使われている地図は案内用に独自に作り込まれているもの。地下鉄の出入り口や、よく聞かれる店などが書き込まれている。また、実際に担当している駅の周りを歩いて、新たにオープンした店についての情報を集めたりもするという。
独自アプリが安定動作するiPadだからこそ
今回の取材では、東京メトロさんのご協力をいただいて、普通は入れない夜間の線路内に入ったり、駅係員の方にお話を聞くことができた。
本当に巨大で、営業中は少しの間も止まることができず、絶対に正確に動き続けているインフラである地下鉄。終電から始発までのわずか3時間の静謐な空間が、都市の真下にあることを初めて知った。
その総延長195.1kmの保守点検にiPadが大きな役割を果たしていた。
柔軟に独自アプリを作り、安定動作させることができるというiPadのビジネス面でのメリットを見ることもできた。多くの人がiPhoneを使っているので、特別な訓練なしに直感的にiPadを使えるというメリットも大きいそうだ。

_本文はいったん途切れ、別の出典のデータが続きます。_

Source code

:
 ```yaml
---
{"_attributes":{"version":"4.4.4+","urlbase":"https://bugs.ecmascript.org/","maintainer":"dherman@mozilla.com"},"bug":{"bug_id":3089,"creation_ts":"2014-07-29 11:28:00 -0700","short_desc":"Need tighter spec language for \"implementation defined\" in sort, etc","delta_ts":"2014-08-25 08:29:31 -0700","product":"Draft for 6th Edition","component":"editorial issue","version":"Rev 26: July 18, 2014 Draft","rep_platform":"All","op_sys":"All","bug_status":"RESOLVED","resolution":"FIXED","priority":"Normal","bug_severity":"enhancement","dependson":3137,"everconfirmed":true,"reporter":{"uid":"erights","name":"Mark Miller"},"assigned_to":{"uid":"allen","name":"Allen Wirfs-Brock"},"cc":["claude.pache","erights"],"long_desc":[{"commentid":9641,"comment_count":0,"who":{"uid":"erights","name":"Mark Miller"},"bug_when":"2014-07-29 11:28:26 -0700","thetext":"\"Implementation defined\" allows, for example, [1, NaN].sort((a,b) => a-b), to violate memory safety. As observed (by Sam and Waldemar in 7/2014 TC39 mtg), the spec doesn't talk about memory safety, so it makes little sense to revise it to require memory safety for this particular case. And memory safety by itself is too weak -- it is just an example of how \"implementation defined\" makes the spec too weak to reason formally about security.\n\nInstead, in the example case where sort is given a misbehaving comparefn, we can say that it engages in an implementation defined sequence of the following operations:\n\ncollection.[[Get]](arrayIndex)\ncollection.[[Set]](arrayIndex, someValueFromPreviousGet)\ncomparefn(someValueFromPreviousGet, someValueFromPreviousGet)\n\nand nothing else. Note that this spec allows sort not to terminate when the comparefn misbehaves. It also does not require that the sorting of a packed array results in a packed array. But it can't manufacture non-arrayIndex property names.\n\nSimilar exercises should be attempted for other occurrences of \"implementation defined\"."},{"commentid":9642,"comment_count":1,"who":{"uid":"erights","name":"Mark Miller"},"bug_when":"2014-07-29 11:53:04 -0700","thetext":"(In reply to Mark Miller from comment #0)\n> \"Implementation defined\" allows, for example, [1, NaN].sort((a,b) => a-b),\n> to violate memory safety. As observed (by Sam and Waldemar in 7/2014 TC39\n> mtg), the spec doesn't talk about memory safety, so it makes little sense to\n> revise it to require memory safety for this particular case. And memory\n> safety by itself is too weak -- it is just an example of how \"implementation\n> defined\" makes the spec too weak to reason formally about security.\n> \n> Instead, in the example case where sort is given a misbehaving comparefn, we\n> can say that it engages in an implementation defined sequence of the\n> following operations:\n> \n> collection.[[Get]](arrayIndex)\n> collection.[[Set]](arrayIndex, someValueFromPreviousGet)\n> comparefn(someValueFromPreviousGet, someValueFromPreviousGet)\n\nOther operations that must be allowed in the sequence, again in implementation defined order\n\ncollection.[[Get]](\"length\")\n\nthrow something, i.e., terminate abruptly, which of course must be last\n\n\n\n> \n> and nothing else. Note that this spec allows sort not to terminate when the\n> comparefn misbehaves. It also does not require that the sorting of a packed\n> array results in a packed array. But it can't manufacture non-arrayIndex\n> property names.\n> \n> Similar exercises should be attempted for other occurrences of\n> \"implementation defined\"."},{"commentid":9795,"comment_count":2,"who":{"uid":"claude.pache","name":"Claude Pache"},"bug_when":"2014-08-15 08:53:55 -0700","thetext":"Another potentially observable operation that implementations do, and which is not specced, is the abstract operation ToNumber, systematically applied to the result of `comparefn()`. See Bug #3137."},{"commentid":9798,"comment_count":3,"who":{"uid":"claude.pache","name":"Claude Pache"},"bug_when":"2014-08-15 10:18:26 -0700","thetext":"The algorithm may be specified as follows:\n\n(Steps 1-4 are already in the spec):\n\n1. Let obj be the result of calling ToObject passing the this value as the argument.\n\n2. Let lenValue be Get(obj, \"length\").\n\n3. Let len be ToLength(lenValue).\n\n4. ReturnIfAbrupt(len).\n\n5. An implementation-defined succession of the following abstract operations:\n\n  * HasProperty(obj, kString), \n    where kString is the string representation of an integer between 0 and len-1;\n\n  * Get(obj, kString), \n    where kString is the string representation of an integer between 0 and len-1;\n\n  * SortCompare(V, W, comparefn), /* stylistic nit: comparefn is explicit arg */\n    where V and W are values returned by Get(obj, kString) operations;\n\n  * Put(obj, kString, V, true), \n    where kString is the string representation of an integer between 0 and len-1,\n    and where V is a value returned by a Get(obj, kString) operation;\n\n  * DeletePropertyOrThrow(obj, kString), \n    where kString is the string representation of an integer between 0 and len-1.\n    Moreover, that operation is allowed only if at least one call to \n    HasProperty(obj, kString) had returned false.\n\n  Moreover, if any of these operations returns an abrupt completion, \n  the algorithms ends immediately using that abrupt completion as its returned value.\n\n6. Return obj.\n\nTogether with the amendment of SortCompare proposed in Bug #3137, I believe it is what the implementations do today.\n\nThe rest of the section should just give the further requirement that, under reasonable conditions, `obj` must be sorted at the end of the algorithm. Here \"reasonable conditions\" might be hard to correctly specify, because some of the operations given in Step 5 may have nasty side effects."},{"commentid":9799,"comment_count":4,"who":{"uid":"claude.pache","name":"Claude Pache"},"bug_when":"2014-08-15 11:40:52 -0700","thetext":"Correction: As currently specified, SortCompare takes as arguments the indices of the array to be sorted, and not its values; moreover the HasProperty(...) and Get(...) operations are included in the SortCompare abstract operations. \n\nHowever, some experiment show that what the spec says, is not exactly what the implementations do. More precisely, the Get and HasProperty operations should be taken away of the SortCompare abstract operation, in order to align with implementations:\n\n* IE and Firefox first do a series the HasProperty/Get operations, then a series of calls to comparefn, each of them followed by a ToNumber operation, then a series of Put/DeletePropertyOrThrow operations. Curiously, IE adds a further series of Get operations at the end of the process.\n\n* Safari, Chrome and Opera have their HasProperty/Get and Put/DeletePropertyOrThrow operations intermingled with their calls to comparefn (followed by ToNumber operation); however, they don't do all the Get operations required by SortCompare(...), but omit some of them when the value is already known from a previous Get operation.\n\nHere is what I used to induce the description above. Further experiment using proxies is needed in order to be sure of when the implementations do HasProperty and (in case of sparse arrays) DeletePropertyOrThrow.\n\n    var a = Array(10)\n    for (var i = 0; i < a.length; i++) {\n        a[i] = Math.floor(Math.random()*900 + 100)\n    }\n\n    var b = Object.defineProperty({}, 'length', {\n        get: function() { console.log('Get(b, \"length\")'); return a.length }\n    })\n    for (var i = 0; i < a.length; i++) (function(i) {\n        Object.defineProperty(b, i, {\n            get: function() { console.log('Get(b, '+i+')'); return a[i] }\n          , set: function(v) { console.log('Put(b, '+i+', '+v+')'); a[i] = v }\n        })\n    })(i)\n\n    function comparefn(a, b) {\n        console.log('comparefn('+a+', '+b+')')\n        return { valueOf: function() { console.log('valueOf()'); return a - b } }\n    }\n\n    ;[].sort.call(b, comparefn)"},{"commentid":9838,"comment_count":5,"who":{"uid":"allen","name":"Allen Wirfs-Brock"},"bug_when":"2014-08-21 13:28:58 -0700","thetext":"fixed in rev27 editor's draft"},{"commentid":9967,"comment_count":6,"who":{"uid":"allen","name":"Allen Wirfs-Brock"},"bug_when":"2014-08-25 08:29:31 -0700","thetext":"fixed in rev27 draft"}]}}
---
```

保守点検側では、以前存在した保守点検に関する膨大な書類をiPadに集約できたことが多いという。以前は点検を終えてから事務所に戻って長時間かけて書類を書いていたが、今は点検した場所でそのまま記入できるという点においてiPadが大きく効率化を果たしているという。
iBeaconで自動的に位置が記録されるなど、間違いが起こりにくいというのもメリットだし、万一何かあった時にも、その場所はどういう保守点検を受けた場所なのか、瞬時に把握できるというのも利便性を大きく向上させているという。
鉄道系では、東京メトロが率先してiPadを採用したため、他社もiPadを使うケースが増えているという。
駅構内での案内にもiPadが多用されている。次に東京メトロに乗る時には、ぜひそういった部分にも注目してみていただきたい。